Sua moglie volse verso di lui gli occhi azzurri e turbati — begli occhi irlandesi che vent’anni fa a Dublino.... Ma quella è un’altra storia.
«Anselmo, tu non capisci. Eva non è più una bambina.»
«E che c’entra?»
«C’entra.... Insomma, non voglio che stia con quelle donne.»
Il brav’uomo si raddrizzò con viso severo. «Teresa, vuoi ch’io ti creda senza cuore?»
La fronte di lei si colorò fin sotto le morbide chiome ancora bionde, pacatamente e rigidamente divise nel mezzo della fronte.
«Pensa ciò che vuoi,» disse. «Io ti confesso che a me quelle donne dispiacciono e fanno paura.» E leggendo lo sdegno e lo stupore nel viso di lui, continuò:
«Sì, sì! paura. Non so... mi pare che qualche cosa di sinistro aleggi intorno a loro. Quando vedo Eva avvicinarle, parlare con loro... mi vien freddo — come se la nostra figliola entrasse in un mondo buio e sconosciuto. Ah! che cosa avranno veduto — che cosa avranno subìto quelle donne? E tu, Anselmo, vuoi mettere a contatto di questi sinistri misteri la candida anima di tua figlia?»
Suo marito la fissava attonito, senza rispondere.
«So che mi credi cattiva, Anselmo; so che mi credi fredda e senza cuore —»
«Un po’ severa lo sei...» disse Anselmo approfittando subito di questo stato d’animo e di cose.

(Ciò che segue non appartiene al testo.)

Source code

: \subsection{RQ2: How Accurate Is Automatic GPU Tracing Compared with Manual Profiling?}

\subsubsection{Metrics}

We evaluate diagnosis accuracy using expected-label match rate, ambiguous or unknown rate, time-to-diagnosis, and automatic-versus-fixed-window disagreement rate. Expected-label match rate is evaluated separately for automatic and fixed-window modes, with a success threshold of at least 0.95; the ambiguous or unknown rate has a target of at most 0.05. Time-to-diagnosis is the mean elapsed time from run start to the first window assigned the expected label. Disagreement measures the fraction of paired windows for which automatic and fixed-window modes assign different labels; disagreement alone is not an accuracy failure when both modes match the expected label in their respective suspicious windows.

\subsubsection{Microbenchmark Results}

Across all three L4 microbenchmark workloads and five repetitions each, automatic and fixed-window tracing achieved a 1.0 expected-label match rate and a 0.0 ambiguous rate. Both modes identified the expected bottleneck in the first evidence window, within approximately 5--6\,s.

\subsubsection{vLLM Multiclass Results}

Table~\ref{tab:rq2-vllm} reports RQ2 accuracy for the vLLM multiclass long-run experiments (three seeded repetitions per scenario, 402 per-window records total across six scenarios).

«E guai se non lo fossi con voi altri tre,» disse la signora Whitaker, e gli occhi azzurri lampeggiarono.
Anselmo non osò proseguire su quella via.
«Mi pare che dovresti essere più gentile, più tenera per queste sventurate.»
«Lo so. E lo vorrei. Vorrei poter essere gentile ed affettuosa, vorrei incoraggiare i figlioli alla bontà verso di loro. Ma c’è qualche cosa — qualche cosa negli occhi di quelle donne, che mi fa orrore. E non posso, non posso vedere Eva a contatto con loro. Non so spiegarti questo istinto — ma è più forte di me.»
Vi fu un breve silenzio.
«Non ti nascondo,» disse suo marito, «che a me sembra un istinto egoista e crudele.»
Ella si alzò in piedi e di nuovo una vampa dolorosa le salì alla fronte.
«Dovremo dunque sacrificare la purezza d’animo di nostra figlia a queste estranee? Immolare a loro la sua ignoranza del male? E’ possibile che sia nostro dovere incoraggiare dei rapporti che potrebbero strappare dai suoi occhi il candido velo dell’innocenza?»
«Non lo so,» rispose grave il signor Whitaker. «Mi pare che qui ci troviamo di faccia ad uno dei mille problemi creati dalla guerra. Un problema minore se si vuole, ma tuttavia un problema. Secondo me, una ragazza che oggi è chiamata a curare i feriti — i feriti nel corpo e nell’anima — non può più vivere nella bella e puerile ignoranza d’una volta... La vera carità non può essere cieca. Per poter compatire le miserie umane bisogna conoscerle.» E come, con un gesto di dolore, sua moglie protestava, «Teresa,» continuò, «è questo un altro sacrificio che noi genitori dobbiamo portare in olocausto alla guerra. Dobbiamo dare non soltanto la vita dei nostri ragazzi — ma, se ci viene richiesta, anche la santa innocenza delle nostre figlie.»
«È crudele, è crudele!» esclamò la signora Whitaker.
«Sì. La guerra è crudele. E la vita è crudele. Ma non aggiungiamo, tu ed io, altre crudeltà alle umane tristezze!» Egli le posò una mano affettuosa sulla spalla. «Se per poter fare il bene, nostra figlia deve conoscere il male — così sia. Muoia l’incoscienza nel suo cuore, purchè vi nasca qualche cosa di più nobile — la pietà.»
Vi fu un altro silenzio; un lungo silenzio.
Indi la signora Whitaker prese la mano di suo marito, e la baciò.